I have analyzed your issue and came to the following conclusions.

TL;DR: Unfortunately, the answer is: "not possible like you want it". The current workaround you are using with sed is the way to go. At the end of the day, even if a bit atypical, it is a practical solution.

First of all, the whole point of Kustomize is to apply different configurations from files or rather directories containing files to customize for multiple environments or the likes of environments. As such, if you know which values you would like to apply, than you would only have to include them in the corresponding overlay directory and apply whichever you would like to. For example, as part of the "development" and "production" overlays included here. That means hardcoding the namespace for each overlay.

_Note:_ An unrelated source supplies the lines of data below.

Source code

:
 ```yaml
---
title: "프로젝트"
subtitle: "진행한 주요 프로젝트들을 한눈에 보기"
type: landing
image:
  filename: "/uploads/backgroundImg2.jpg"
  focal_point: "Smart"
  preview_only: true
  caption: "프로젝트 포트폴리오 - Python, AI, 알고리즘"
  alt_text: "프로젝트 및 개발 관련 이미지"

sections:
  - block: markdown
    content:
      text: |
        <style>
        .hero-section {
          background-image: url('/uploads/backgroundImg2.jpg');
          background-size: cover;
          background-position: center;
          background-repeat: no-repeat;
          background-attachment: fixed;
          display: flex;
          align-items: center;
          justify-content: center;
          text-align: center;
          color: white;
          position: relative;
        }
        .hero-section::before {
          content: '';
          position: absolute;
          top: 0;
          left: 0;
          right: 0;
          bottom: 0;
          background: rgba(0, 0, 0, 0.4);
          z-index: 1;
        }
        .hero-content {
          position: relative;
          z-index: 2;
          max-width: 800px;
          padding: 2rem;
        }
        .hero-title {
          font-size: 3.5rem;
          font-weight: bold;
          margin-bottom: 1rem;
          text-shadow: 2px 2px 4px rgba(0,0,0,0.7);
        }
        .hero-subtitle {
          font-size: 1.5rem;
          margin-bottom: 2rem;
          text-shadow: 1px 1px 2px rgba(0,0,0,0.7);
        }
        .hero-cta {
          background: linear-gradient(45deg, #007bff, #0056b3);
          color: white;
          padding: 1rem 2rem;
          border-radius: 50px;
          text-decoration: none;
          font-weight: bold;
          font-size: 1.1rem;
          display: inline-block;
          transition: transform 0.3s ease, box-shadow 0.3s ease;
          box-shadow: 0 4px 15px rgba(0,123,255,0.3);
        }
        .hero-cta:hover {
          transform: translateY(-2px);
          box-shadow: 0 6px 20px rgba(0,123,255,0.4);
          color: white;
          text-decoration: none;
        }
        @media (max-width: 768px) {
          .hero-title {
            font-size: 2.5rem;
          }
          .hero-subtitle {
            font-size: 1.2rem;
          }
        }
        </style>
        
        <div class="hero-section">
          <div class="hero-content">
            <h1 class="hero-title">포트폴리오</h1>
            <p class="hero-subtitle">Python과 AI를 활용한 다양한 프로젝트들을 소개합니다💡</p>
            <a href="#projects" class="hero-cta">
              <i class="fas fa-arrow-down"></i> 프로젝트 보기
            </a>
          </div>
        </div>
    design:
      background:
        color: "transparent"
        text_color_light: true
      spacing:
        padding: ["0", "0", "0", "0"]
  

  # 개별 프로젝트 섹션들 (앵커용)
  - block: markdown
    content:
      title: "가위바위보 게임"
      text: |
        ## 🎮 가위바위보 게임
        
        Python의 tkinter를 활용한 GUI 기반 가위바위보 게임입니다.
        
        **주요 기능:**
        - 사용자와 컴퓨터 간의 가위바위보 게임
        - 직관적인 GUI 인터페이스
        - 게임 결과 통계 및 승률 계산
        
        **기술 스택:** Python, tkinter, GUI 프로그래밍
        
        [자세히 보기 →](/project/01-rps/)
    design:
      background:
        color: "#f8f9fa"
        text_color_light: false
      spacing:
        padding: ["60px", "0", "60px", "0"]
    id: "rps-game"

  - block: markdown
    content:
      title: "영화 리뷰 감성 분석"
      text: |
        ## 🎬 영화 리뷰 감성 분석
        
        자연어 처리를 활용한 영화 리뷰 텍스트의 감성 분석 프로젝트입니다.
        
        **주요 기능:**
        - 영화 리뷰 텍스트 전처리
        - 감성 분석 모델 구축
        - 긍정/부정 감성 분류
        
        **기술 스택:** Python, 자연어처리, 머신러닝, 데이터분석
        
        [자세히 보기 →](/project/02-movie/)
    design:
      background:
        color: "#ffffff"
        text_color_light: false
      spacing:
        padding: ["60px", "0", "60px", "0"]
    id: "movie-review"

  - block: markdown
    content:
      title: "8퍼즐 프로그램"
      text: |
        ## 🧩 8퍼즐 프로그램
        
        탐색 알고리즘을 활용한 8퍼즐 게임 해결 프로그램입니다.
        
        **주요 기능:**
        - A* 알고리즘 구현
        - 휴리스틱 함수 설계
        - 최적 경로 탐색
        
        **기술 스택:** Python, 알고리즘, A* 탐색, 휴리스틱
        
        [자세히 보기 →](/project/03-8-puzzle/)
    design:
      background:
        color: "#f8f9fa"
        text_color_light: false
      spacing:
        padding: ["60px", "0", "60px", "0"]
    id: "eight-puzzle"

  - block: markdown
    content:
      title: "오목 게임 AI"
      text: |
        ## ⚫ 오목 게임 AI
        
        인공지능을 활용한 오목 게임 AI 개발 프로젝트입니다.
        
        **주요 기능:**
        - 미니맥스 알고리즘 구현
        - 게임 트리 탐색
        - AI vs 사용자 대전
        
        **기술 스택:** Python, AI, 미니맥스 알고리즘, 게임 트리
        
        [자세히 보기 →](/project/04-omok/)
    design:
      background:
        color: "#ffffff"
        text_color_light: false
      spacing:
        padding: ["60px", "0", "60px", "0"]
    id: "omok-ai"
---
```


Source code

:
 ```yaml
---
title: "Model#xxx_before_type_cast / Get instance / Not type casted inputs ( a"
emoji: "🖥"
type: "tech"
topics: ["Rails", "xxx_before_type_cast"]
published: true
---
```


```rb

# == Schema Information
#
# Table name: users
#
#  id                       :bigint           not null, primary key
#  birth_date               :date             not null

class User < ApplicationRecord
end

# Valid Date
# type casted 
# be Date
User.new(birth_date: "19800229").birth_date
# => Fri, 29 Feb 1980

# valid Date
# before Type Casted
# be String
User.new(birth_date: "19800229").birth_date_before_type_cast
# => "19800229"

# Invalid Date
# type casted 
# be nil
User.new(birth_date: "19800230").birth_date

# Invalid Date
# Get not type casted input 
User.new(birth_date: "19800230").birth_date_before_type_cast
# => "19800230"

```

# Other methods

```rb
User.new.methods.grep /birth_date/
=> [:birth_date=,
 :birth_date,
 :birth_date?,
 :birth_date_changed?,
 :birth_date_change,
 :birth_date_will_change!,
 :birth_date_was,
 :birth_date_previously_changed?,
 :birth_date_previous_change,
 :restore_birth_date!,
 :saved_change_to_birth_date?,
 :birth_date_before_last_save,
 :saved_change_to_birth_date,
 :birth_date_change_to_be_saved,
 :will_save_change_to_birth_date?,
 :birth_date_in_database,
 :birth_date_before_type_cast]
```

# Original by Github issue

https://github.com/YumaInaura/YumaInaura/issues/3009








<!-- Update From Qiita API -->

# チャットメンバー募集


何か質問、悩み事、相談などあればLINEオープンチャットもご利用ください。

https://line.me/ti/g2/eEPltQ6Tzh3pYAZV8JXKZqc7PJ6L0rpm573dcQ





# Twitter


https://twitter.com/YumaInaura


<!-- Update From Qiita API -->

But there is that question: "where do you get the namespace value from"? And, as a consequence, how dynamic it is - if not dynamic at all, simply one of a set of values, it is just a matter of using the approach I just described.

Let's assume it is fully dynamic:

There is a command for dynamic substitution of values: kustomize edit set but unfortunately it only takes these parameters: image, label, nameprefix, namespace, namesuffix, replicas so we cannot use it here (See the help for that command for more information). This is also an indication that dynamic substitution for arbitrary values has not been implemented yet.

I have also investigated other approaches and I can think of no "pure" Kustomize solution.